On December 2020, Tatsuki Fushimi, Kenta Yamamoto & Yoichi Ochiai have submitted a preprint, later accepted by Scientific Reports, on using automatic differentiation for the optimization of acoustic holograms produced by phased arrays.

In the following, we will implement the main algorithm discussed in the paper using jax: this work provides a good case study for demonstrating the use of jax for scientific applications not related to machine learning.

Problem setup

Assume to have a transducer located in \(x_t\), which is transmitting a monochromatic (single frequency) signal with wavenumber

\[k = \frac{2\pi f_0}{c_0},\]

where \(f_0\) is the transmit frequency and \(c_0\) is the speed of sound of the homogeneous medium. Then one can use a simplified version of the Rayleigh integral (see [Sapozhnikov et al., 2015] for a more general discussion) to calculate the pressure field at a location \(x_c\)

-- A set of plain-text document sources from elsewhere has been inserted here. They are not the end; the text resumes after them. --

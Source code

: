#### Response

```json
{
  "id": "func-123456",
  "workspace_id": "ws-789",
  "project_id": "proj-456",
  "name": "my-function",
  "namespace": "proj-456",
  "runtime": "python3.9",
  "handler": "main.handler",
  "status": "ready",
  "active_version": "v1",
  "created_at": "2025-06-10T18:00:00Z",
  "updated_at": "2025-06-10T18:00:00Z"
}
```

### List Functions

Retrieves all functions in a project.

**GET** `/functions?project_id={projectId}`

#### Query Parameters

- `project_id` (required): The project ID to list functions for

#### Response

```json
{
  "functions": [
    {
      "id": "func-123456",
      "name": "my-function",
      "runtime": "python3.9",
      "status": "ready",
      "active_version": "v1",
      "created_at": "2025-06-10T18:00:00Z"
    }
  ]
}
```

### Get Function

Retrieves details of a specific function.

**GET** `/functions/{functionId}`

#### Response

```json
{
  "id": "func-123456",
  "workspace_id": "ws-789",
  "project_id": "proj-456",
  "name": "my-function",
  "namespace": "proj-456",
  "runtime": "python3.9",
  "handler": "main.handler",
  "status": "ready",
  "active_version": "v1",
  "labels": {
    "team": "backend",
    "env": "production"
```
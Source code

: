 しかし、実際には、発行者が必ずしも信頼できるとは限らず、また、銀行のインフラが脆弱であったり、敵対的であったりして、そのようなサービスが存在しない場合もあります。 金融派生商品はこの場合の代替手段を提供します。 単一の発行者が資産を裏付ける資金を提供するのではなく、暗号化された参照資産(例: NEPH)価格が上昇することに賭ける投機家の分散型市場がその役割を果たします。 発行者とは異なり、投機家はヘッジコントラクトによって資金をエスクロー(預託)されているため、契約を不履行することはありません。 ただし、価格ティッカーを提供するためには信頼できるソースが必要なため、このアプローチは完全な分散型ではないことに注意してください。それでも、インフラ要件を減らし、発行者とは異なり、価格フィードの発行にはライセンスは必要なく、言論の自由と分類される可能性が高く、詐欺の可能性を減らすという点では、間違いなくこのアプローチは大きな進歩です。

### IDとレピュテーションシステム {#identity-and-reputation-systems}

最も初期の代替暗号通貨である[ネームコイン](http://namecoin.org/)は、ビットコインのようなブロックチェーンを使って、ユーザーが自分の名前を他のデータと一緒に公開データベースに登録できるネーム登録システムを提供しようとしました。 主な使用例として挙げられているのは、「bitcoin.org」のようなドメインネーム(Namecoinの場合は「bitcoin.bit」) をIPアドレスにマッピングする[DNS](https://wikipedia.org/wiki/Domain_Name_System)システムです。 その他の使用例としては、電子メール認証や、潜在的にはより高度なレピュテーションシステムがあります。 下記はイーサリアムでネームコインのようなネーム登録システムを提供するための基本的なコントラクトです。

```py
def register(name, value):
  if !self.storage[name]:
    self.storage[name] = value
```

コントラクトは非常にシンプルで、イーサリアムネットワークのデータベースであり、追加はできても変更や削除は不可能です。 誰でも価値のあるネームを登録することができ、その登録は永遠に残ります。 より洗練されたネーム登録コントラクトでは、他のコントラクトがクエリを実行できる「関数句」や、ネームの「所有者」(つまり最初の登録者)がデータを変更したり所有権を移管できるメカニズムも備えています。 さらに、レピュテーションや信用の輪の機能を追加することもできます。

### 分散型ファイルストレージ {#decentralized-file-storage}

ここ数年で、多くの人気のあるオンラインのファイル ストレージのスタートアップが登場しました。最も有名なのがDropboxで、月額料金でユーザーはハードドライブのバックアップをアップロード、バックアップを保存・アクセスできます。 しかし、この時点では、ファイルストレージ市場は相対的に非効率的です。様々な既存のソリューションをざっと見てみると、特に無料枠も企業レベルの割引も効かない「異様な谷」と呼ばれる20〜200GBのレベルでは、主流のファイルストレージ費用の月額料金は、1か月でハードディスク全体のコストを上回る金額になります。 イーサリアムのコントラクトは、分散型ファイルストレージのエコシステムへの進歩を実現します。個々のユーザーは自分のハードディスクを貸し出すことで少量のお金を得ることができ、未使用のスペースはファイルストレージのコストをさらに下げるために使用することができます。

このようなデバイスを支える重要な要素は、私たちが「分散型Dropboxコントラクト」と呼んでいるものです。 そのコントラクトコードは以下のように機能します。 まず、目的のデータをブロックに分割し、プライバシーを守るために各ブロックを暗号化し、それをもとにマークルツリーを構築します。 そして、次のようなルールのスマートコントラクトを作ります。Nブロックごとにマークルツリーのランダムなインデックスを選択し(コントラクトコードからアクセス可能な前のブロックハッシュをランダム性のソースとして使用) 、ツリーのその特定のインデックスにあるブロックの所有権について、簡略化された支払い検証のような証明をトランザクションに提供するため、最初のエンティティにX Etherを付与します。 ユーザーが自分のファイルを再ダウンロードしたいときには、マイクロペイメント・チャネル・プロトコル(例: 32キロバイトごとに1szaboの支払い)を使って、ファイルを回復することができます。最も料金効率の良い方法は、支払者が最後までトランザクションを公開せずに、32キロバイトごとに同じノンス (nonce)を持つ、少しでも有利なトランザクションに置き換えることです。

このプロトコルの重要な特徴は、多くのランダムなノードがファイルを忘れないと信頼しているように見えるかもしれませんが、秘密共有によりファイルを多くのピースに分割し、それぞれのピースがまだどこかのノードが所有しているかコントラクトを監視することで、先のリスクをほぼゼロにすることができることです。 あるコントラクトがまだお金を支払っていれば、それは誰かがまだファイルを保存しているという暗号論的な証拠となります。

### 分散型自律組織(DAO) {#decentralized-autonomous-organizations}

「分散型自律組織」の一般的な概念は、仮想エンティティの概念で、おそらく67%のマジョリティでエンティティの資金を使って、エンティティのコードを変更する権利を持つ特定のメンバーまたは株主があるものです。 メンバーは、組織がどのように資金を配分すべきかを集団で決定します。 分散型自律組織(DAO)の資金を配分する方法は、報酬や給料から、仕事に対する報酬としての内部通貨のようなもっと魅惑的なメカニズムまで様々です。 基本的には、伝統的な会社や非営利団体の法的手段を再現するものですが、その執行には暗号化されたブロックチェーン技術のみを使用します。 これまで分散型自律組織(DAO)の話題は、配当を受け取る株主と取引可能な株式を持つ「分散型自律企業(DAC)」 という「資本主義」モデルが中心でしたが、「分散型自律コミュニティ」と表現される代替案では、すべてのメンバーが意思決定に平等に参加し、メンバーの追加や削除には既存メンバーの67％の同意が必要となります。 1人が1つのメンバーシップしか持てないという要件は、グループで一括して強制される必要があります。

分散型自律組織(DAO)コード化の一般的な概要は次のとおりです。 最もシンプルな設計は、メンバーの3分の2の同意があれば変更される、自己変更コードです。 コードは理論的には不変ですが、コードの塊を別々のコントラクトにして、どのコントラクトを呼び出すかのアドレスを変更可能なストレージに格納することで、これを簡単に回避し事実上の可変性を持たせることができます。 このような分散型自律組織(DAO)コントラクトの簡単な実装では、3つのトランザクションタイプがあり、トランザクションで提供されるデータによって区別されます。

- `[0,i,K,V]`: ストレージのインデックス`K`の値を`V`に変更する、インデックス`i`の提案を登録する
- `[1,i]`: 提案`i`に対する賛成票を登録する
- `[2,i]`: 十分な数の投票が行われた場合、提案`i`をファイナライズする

\[p_{c,t} = \frac{P_{ref}}{\|x_c - x_t\|}D(\theta)e^{j(k\|x_t-x_c\|+ \phi_t)}\]

where \(P_{ref}\) is the pressure amplitude at the transducer, \(\phi_t\) is the phase of the transmit wave and

\[D(\theta) = \frac{2J_1(k r \sin(\theta))}{k r \sin(\theta)}\]

is the directivity factor which depends on the angle \(\theta\) between the transducer normal and the vector \(x_t-x_c\). Here, the function \(J_1\) is the Bessel function of the first kind of order 1.

Note that the pressure is expressed as a complex number, as it is customary for time harmonic fields, in order to implicitly define the phase relationships between the field at various locations.

The last step is to use the superposition property deriving from the linearity of the wave equation to sum the contribution of \(M\) transducers in the phased array to the field

\[p(x_c) = \sum_{t=1}^{M} p_{c,t}\]


All is left to use automatic differentiation is to define a loss function. The authors have chosen to optimize the amplitude \(\|p(x_c)\|\) of the field by matching it against some known positive field \(A(x_c)\). Using a squared error distance, this reduces the loss function to

\[\mathcal L(p) = \frac{1}{|\Omega|}\int_\Omega (A(x) - |p(x)|)^2 dx \propto \sum_{x_c \in X} (A(x) - |p(x)|)^2\]

for an appropriate dense set of positions \(X\), which we will take as equispaced points (i.e. pixels) to directly compare the field with a digital image.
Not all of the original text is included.